I’m writing a numpyro model that calls a function whose argument is a single jax.np array giving lots of model parameters. I only want to vary/infer a subset of those parameters with numpyro. Currently my numpyro model has this call signature:


# initialize full list of input parameters for f(rand_args)
# of these, only a few need to be varied/inferred in numpyro
rand_args = jnp.array([0.0,1.0,2.0,3.0,4.0])

def model(rand_args, obs_data, obs_sigma):

   # sample our one free parameter 
   alpha = numpyro.sample('alpha',dist.TruncatedNormal(low=0.0,loc=1.0,scale=0.5))

    # update rand_args with the random variable
    rand_args = rand_args.at[0].set(alpha)

    # call our main function to predict output given rand_args 
    pred = f(rand_args)

   # likelihood
    numpyro.sample('obs', dist.LogNormal(jnp.log(pred), obs_sigma), obs=obs_data)

Is the above usage optimal where rand_args is a global jax array that is an input to the numpyro model and is updated inside the model with .at? Or would it cause a slowdown, issues with sampling, etc.?

Is there a more elegant, simpler way to do this?

Anyone? Is it possible that this can cause the numpyro model to be recompiled?

I’m finding that my function f(rand_args) is evaluated in 0.5 sec, and its gradient in 0.05 sec. But the NUTS progress bar says upwards of ~60-120 seconds per iteration, and one chain is always getting stuck while 3 finish. I’m wondering if either the numpyro model or my f function is being recompiled each time due to the way I’m updating rand_args inside the numpyro model…

How do I check how many times the numpyro model got recompiled? I know I can do it for JAX functions with f._cache_size().

Maybe add some print statements to your model? Compiled code won’t print anything.

Is the above usage optimal where rand_args is a global jax array that is an input to the numpyro model and is updated inside the model with .at ? Or would it cause a slowdown, issues with sampling, etc.?

rand_args is a local array (input of your model). The global one won’t be updated. rand_args.at[0].set(alpha) will create a new array.

Thanks @fehiepsi ! Is there any need to provide rand_args as an input in this minimal example? Would jit_model_args speed up the sampling, or rather what use case is that intended for?
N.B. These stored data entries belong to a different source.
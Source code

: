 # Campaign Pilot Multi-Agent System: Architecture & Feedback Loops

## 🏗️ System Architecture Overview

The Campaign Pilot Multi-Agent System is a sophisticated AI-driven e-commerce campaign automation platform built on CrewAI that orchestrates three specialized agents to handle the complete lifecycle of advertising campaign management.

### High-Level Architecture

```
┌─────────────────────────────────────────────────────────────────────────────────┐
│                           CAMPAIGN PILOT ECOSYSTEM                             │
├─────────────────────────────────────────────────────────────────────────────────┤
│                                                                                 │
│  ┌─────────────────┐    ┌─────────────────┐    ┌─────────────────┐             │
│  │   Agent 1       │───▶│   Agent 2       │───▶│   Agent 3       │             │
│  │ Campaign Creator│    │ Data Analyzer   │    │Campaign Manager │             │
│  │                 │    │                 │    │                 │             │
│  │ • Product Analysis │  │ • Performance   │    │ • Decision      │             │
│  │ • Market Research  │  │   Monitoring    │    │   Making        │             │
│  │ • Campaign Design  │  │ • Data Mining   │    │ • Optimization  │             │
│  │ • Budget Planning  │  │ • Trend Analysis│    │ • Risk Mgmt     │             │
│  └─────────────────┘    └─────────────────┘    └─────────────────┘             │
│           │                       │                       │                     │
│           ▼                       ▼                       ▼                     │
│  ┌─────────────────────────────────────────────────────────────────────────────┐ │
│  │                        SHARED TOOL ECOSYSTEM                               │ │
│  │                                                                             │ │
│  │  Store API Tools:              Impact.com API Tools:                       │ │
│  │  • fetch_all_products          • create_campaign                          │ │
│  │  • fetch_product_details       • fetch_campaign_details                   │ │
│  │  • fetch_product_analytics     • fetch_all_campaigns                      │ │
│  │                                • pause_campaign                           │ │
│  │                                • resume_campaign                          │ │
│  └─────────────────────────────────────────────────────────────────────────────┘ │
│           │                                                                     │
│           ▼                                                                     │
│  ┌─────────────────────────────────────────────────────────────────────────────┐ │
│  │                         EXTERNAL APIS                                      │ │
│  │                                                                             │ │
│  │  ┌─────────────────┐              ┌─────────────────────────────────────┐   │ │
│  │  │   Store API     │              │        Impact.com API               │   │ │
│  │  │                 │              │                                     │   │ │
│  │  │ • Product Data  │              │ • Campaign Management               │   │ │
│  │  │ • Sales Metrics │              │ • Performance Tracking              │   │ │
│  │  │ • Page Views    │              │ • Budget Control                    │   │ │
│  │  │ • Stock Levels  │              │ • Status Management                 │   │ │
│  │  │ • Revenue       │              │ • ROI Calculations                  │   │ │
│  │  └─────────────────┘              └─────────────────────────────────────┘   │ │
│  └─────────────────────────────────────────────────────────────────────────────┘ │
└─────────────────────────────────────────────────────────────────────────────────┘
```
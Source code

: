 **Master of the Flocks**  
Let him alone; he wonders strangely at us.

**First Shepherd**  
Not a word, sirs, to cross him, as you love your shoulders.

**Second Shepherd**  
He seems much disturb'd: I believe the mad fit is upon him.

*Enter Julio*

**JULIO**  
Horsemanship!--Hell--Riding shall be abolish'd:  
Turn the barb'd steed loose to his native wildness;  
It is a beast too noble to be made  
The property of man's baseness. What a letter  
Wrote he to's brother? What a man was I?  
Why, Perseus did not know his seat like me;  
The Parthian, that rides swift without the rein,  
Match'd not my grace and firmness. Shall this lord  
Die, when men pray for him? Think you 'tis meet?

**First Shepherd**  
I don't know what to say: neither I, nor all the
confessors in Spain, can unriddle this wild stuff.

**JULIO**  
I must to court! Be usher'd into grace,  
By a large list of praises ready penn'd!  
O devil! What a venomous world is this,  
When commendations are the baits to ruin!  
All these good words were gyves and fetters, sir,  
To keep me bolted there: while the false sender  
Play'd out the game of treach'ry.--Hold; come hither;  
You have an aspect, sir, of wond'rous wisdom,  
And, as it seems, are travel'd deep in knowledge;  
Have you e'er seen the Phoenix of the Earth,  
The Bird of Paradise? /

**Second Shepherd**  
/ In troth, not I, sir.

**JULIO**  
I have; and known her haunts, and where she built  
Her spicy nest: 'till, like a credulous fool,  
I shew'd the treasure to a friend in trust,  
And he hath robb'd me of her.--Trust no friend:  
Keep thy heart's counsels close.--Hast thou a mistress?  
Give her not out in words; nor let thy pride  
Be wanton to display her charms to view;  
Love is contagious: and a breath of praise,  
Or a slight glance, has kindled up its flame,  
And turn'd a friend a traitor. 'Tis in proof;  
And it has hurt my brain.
When I print(pred) inside the model, the first iteration prints the actual values of the array, and all subsequent print statements during subsequent numpyro iterations say

Traced<ShapedArray(float64[50])>with<BatchTrace(level=3/0)> with
  val = Traced<ShapedArray(float64[5,50])>with<DynamicJaxprTrace(level=2/0)>
  batch_dim = 0

meaning the model is indeed compiled. However what I am asking is – is it possible to check if each new iteration is causing the model to be recompiled? Maybe because of the input rand_args? I just confirmed that my jitted f function has f._cache_size() = 1 so it is not being recompiled so my guess is I’m OK. It would be nice if the numpyro mcmc object had a similar attribute/method to check how many times compilation happened.

mcmc = MCMC(AIES(model),num_warmup=10,num_samples=10,num_chains=10,chain_method='vectorized')

mcmc.run(key(1), rand_args=rand_args, obs_data=obs_data, obs_sigma=obs_sigma)

mcmc.print_summary()

By “new iteration”, do you mean that new mcmc.run(...)? If so, jit_model_args will be helpful if you provide a new rand_args with same shape and dtype.

The number of print statements is the number of compiling time.